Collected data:
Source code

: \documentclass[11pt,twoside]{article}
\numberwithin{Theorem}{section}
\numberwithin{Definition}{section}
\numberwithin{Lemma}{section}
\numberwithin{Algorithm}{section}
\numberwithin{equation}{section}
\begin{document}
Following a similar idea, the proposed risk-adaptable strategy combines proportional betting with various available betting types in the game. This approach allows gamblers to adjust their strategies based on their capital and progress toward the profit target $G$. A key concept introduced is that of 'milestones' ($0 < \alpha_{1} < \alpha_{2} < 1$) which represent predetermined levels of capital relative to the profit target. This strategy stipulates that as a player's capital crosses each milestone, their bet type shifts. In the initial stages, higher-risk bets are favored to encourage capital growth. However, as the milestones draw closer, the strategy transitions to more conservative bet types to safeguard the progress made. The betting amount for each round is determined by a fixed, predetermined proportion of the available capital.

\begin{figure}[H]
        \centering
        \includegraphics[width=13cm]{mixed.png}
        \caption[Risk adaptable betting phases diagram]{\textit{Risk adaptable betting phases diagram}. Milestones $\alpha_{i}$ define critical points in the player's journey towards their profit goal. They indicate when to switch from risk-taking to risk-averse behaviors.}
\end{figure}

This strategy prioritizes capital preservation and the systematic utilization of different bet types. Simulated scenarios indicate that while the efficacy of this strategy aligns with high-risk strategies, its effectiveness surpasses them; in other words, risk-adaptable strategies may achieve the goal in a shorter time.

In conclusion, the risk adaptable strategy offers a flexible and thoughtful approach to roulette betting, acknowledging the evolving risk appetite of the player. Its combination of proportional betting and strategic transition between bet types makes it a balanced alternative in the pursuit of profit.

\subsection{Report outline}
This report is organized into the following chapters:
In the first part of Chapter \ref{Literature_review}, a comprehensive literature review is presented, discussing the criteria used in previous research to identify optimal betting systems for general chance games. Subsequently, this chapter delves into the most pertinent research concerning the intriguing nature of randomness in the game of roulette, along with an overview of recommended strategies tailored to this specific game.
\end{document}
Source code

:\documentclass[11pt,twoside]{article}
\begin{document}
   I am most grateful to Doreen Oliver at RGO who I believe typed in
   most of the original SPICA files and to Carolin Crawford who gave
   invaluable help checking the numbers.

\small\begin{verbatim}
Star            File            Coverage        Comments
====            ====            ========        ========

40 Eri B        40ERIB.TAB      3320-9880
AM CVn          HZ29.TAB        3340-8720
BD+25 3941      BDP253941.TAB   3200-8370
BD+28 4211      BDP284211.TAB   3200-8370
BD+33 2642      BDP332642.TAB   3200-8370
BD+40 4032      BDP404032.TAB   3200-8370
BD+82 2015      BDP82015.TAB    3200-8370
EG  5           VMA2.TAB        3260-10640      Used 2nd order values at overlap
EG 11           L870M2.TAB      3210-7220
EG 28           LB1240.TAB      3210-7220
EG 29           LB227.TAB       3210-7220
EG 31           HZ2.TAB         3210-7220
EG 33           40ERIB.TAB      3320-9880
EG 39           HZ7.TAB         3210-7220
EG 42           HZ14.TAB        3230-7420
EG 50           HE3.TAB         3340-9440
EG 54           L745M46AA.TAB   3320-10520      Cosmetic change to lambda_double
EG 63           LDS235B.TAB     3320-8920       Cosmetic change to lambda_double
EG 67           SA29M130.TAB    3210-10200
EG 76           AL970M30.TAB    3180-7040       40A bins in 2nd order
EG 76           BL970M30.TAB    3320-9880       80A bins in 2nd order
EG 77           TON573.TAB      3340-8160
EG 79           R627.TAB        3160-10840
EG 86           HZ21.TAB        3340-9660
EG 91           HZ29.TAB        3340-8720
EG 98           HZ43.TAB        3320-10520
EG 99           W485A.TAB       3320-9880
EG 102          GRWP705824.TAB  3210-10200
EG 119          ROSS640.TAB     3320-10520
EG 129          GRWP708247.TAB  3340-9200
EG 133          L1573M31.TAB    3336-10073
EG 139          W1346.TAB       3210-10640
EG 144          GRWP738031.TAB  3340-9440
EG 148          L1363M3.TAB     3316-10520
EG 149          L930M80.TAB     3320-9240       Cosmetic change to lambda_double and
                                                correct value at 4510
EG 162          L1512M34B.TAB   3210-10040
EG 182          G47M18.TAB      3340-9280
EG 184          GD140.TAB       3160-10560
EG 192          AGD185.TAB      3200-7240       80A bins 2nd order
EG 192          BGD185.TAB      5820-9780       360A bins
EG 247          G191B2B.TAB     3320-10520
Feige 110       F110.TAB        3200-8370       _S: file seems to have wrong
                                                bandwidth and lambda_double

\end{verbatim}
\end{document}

- [ABOUT THIS EXERCISE]: Go through the records above and return each line in which the word "documentclass" occurs.

- [WRITTEN SOLUTION]:
: \documentclass[11pt,twoside]{article}
:\documentclass[11pt,twoside]{article}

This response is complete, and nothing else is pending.